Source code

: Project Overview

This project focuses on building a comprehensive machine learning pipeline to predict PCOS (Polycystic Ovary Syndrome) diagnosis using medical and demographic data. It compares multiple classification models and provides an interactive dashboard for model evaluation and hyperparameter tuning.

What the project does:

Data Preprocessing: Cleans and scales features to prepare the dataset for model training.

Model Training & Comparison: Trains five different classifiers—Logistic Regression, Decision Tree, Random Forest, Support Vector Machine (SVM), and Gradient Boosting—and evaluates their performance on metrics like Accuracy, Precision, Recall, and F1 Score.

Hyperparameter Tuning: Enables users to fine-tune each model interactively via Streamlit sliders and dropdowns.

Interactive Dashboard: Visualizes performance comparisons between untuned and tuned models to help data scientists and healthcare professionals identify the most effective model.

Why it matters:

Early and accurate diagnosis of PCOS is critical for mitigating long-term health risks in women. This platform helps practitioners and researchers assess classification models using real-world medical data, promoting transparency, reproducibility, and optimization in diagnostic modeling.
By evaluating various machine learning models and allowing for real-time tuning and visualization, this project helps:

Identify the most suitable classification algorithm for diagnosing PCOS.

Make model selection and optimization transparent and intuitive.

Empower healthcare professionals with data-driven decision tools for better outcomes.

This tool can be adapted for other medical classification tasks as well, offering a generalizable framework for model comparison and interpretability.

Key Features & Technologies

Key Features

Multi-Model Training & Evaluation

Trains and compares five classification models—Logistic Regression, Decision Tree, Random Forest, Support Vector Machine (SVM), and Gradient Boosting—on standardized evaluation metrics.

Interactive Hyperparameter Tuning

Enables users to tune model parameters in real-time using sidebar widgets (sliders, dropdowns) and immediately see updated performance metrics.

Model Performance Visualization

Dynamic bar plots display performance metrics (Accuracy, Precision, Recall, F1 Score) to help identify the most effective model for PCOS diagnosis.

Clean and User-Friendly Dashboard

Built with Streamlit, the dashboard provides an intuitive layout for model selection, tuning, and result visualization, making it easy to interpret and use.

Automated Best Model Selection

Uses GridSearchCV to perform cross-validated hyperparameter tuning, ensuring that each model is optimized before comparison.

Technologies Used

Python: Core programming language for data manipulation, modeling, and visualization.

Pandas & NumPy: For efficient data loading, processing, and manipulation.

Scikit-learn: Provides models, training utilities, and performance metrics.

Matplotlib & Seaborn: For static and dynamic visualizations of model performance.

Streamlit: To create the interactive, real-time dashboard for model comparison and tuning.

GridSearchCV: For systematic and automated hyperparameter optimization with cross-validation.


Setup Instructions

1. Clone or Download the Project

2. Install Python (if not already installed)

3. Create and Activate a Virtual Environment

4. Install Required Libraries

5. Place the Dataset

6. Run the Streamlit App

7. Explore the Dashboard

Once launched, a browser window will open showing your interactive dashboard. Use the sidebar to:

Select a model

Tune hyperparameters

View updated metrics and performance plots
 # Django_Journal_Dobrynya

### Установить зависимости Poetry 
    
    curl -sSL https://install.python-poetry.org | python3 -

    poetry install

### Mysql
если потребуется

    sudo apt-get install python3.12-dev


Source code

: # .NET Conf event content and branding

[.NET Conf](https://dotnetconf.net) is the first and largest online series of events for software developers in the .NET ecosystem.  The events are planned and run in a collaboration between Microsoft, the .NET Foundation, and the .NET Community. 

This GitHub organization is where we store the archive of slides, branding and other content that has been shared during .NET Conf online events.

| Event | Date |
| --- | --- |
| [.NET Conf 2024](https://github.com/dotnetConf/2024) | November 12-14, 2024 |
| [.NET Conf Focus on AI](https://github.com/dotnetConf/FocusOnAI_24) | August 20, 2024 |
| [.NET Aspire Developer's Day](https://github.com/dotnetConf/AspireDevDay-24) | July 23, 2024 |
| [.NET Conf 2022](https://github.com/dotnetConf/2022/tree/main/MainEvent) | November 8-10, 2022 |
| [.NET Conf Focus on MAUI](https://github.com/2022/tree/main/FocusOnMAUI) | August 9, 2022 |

====================

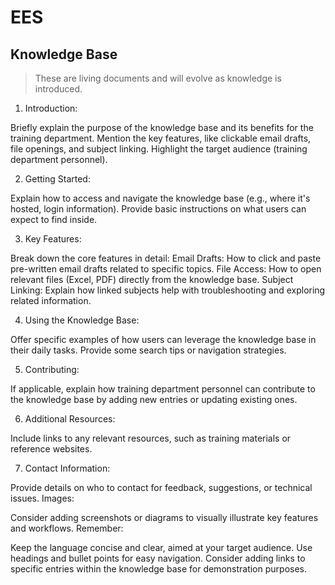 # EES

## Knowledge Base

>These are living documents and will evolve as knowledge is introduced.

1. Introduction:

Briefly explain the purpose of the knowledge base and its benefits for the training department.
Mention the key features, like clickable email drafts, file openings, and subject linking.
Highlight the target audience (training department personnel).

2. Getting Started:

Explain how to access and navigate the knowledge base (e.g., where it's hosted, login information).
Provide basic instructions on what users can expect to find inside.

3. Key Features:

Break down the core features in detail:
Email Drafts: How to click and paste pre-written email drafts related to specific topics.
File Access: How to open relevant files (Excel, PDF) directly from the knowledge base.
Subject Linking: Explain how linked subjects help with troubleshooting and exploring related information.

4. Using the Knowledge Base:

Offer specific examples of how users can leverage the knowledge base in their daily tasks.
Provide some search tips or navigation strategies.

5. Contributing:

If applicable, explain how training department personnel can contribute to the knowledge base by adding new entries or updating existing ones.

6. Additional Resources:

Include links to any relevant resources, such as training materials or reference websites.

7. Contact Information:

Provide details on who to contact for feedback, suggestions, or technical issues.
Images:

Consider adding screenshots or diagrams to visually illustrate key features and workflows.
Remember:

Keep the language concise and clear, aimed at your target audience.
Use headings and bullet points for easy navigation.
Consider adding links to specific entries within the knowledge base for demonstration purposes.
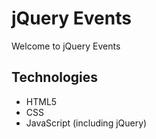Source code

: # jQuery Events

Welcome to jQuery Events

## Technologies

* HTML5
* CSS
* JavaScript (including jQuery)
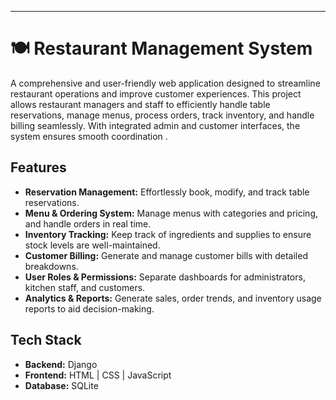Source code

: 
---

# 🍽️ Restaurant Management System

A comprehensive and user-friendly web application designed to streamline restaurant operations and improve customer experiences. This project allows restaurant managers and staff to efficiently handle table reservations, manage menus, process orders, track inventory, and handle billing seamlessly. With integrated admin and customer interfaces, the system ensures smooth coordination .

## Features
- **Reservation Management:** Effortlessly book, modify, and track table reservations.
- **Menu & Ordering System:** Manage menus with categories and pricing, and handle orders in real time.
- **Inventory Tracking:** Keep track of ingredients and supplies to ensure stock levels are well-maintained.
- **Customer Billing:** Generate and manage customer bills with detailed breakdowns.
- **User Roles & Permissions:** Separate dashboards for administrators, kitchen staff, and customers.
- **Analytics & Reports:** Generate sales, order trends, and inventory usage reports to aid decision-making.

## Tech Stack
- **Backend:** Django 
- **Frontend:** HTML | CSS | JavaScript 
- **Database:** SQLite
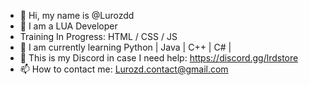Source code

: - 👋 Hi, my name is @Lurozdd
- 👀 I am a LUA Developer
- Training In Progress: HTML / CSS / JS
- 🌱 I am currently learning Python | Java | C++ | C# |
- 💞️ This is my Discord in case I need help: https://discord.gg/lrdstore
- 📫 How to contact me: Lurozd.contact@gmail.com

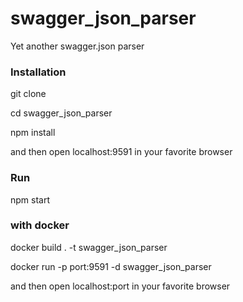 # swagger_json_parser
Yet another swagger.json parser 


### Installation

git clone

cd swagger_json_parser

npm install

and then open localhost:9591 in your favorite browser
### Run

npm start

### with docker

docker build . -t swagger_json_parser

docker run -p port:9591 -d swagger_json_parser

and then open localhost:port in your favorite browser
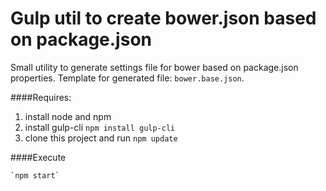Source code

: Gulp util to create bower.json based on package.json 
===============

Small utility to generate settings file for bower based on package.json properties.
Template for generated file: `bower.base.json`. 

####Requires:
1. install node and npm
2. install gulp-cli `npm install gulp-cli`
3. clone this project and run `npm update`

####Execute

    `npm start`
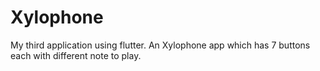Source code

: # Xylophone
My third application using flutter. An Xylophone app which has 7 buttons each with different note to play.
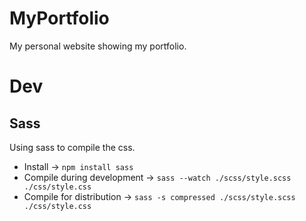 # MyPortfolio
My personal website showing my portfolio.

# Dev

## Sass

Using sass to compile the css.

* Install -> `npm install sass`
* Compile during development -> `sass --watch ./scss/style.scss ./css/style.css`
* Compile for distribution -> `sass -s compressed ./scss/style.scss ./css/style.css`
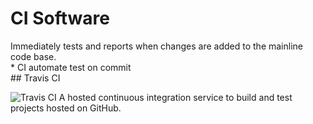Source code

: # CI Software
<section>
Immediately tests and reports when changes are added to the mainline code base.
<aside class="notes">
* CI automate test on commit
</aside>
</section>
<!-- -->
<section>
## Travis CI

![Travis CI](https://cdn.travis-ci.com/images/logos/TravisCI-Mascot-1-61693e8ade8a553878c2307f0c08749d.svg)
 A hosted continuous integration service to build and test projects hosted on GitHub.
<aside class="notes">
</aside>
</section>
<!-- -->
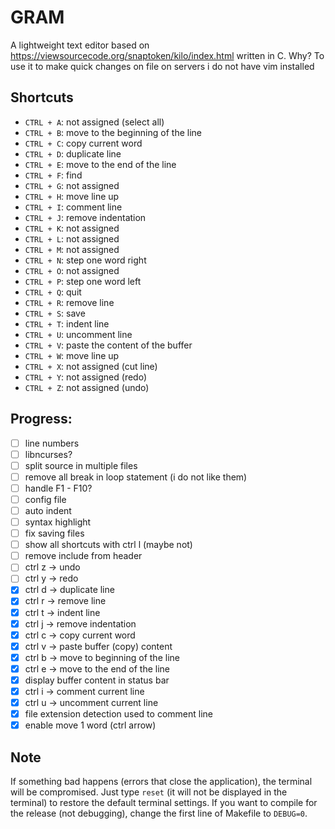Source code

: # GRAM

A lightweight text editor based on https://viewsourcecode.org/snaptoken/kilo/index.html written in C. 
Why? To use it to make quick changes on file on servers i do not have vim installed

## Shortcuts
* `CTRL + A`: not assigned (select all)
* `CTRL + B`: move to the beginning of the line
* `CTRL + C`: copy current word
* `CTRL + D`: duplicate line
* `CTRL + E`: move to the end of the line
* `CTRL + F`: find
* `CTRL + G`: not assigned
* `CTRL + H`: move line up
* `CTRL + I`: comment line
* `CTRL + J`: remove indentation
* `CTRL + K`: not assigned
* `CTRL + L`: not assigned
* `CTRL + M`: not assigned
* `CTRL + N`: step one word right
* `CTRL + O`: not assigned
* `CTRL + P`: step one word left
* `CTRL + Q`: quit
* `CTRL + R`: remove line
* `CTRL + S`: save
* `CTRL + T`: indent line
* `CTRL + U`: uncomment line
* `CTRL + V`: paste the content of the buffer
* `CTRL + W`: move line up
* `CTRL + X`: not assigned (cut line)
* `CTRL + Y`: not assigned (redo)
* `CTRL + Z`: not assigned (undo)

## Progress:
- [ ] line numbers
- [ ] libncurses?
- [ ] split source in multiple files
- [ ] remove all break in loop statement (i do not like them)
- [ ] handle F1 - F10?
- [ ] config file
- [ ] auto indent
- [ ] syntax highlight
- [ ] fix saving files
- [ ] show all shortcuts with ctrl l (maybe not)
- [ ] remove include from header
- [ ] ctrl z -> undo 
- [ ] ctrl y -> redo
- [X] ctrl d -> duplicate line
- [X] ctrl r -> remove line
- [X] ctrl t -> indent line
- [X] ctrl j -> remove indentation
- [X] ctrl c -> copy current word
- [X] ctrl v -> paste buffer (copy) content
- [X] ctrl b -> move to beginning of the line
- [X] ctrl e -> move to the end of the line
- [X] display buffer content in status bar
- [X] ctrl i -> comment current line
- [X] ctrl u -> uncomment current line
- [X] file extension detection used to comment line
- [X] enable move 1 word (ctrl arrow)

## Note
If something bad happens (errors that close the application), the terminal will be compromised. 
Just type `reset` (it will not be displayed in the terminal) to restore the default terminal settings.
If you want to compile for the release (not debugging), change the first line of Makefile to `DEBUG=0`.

====================

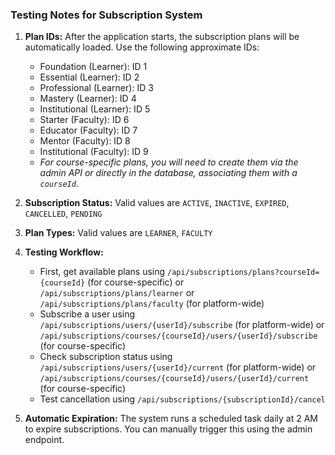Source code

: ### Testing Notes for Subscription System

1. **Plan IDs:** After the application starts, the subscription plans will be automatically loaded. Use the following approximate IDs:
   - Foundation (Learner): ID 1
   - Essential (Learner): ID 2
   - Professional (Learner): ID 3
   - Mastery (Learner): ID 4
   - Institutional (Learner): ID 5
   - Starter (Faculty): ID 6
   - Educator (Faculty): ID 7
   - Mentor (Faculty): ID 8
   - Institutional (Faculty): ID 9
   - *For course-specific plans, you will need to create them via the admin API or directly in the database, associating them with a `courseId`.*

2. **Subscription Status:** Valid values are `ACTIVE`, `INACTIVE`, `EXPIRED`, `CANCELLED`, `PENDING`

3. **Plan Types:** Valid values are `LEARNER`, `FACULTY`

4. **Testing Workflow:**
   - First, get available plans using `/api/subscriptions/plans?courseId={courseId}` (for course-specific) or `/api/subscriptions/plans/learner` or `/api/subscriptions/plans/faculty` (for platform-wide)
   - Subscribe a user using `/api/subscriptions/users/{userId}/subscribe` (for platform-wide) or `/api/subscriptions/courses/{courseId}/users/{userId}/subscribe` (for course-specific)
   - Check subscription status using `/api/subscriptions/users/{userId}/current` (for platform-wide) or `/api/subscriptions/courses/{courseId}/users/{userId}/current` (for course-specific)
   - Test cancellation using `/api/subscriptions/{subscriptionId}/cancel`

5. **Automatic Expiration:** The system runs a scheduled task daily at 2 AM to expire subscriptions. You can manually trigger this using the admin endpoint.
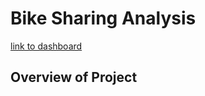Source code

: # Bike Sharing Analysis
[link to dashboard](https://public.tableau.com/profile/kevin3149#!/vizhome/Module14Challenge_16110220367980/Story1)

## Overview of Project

====================

= The problem =
Which lines in the data above hold the word "that"? Return each of them.

= Written solution =
Uses GridSearchCV to perform cross-validated hyperparameter tuning, ensuring that each model is optimized before comparison.
This GitHub organization is where we store the archive of slides, branding and other content that has been shared during .NET Conf online events.
If something bad happens (errors that close the application), the terminal will be compromised. 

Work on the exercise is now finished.